_To do:_
Return every line of the data below that includes the string "Modified".

[Records for the task — start]

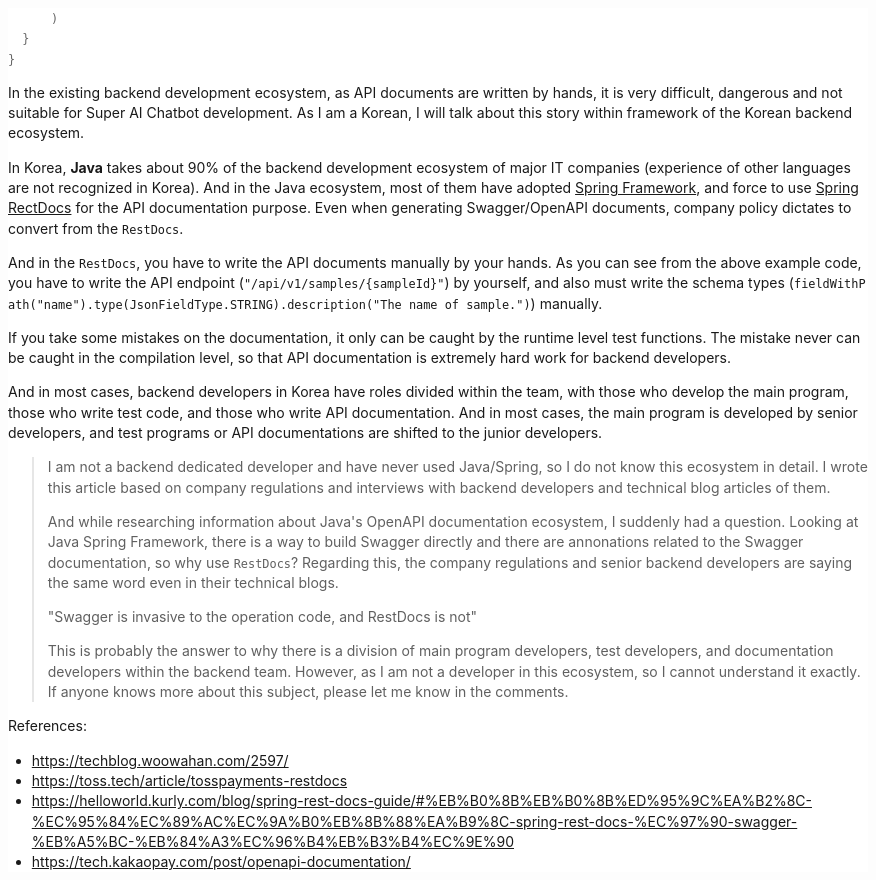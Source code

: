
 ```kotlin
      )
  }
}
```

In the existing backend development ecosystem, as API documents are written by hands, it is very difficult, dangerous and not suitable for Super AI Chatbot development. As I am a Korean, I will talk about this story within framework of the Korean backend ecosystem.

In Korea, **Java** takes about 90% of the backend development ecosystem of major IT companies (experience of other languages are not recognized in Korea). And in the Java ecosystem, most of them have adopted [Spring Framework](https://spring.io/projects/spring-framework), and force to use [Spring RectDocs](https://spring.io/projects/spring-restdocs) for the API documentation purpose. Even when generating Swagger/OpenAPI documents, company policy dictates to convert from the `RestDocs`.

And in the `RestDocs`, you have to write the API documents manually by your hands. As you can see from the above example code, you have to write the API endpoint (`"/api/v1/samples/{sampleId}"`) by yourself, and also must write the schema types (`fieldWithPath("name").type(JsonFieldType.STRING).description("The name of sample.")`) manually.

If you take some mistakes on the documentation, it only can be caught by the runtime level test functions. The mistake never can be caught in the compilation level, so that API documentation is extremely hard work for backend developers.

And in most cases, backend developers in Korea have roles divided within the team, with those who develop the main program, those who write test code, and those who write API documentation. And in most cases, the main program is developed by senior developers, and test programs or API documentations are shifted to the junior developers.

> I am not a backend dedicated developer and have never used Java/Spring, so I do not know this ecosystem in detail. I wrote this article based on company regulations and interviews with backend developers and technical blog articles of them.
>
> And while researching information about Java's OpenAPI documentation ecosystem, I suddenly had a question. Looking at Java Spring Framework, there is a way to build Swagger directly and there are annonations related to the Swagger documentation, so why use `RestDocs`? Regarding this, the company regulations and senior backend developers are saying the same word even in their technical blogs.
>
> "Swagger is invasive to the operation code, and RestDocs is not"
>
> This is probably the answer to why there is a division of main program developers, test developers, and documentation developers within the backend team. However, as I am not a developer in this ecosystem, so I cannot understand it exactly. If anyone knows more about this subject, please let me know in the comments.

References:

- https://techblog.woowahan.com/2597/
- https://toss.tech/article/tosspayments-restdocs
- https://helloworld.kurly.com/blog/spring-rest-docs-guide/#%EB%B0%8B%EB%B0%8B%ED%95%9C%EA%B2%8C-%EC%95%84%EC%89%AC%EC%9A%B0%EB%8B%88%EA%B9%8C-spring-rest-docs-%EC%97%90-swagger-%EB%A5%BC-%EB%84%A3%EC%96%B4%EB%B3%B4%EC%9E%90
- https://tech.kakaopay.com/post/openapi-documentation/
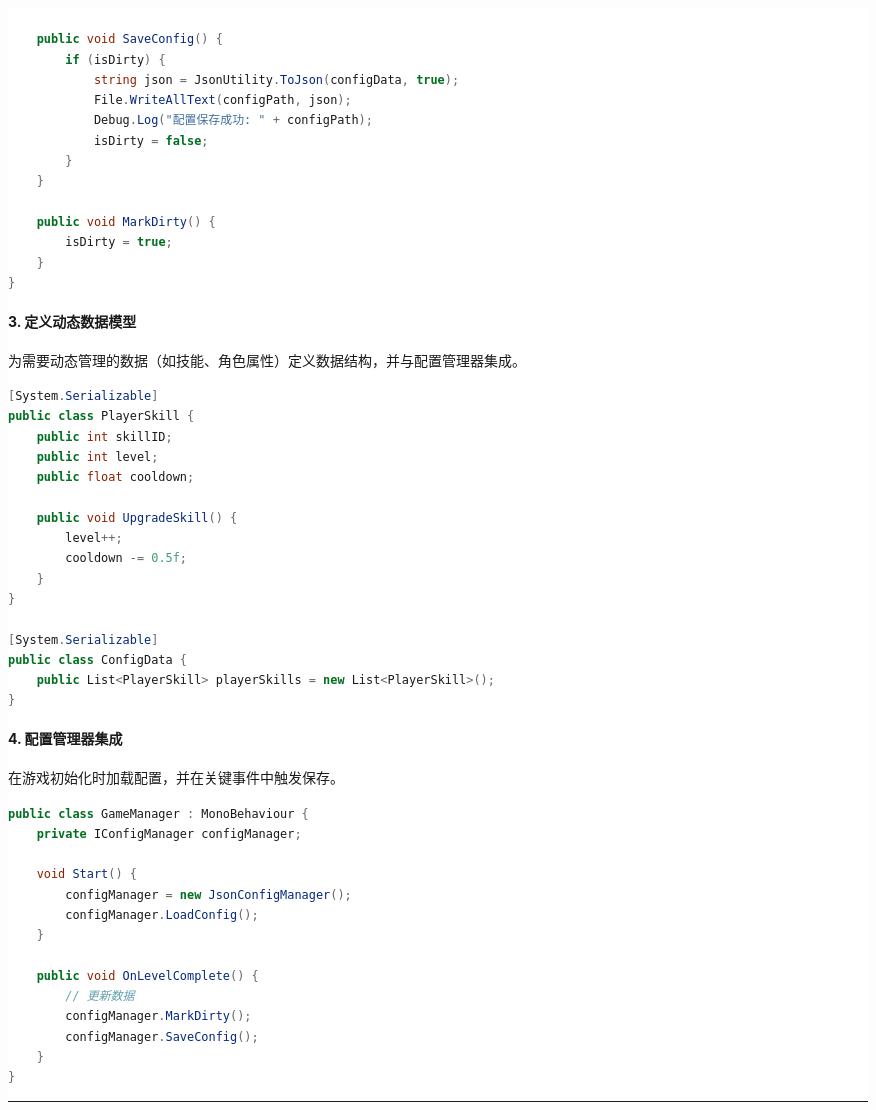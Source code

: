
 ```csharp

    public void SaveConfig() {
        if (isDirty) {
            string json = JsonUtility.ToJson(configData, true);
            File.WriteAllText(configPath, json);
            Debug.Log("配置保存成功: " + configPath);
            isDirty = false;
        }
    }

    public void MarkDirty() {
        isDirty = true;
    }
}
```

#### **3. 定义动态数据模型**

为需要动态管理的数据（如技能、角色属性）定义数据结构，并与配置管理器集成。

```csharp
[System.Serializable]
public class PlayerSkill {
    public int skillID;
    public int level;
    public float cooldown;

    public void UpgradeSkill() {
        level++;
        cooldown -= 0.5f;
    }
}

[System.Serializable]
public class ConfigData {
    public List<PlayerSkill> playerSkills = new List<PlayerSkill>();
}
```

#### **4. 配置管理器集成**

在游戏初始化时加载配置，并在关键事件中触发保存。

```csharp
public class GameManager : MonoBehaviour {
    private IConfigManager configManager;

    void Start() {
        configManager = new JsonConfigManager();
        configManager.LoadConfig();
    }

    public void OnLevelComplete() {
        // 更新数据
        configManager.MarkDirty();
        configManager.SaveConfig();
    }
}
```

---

[Records for the task — finish]
[Records for the task — start]

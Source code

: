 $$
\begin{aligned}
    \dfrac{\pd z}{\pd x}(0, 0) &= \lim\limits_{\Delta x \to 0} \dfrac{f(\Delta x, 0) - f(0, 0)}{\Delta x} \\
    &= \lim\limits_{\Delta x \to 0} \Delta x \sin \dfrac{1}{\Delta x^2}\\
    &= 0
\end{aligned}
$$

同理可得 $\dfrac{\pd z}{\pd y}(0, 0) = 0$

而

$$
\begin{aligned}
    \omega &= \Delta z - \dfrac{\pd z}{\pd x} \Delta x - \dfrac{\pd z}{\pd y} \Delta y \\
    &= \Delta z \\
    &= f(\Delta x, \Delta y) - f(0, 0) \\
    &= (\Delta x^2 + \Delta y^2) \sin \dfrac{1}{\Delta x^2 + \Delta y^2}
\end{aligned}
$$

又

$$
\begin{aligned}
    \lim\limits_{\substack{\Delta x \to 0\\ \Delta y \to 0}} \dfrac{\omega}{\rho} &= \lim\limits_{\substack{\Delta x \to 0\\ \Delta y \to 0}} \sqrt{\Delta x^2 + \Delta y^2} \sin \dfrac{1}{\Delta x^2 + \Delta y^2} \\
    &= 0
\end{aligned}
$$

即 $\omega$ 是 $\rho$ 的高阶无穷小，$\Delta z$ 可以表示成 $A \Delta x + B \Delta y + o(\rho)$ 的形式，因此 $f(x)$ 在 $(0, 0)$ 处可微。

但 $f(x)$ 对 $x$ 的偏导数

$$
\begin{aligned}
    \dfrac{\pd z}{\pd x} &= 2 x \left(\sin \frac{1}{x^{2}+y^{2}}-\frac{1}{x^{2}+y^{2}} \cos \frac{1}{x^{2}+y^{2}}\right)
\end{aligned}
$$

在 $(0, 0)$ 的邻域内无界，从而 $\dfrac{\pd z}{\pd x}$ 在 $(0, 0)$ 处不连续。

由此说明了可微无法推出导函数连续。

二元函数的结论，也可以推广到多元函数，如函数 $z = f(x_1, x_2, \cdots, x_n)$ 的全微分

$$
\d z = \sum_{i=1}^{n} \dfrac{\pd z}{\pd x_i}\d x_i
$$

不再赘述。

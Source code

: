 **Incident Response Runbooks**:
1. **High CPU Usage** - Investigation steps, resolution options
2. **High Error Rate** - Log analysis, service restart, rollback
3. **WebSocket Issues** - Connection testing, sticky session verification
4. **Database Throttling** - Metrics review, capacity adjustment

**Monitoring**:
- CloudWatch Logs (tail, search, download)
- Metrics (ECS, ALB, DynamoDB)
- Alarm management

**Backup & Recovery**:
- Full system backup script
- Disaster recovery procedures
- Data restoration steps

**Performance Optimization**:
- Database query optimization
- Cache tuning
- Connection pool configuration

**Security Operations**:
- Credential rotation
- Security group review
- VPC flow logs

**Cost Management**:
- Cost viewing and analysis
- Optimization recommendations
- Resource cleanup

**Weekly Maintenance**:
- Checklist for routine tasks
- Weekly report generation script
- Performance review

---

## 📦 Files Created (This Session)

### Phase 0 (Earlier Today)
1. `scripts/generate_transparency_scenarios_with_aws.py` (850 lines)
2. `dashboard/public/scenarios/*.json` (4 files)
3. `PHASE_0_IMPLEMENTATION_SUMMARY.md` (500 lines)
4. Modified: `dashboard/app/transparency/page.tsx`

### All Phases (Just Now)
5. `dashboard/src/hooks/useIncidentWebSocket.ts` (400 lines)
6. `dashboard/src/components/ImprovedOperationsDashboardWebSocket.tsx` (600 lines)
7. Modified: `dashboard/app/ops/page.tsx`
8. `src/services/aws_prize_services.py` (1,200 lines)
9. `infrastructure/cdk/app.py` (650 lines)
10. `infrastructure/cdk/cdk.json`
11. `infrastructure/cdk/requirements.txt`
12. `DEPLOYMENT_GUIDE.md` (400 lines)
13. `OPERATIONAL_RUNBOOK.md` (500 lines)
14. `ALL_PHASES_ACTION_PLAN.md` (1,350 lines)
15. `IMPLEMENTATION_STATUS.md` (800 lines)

[Records for the task — finish]

_Answer section:_
4. Modified: `dashboard/app/transparency/page.tsx`
7. Modified: `dashboard/app/ops/page.tsx`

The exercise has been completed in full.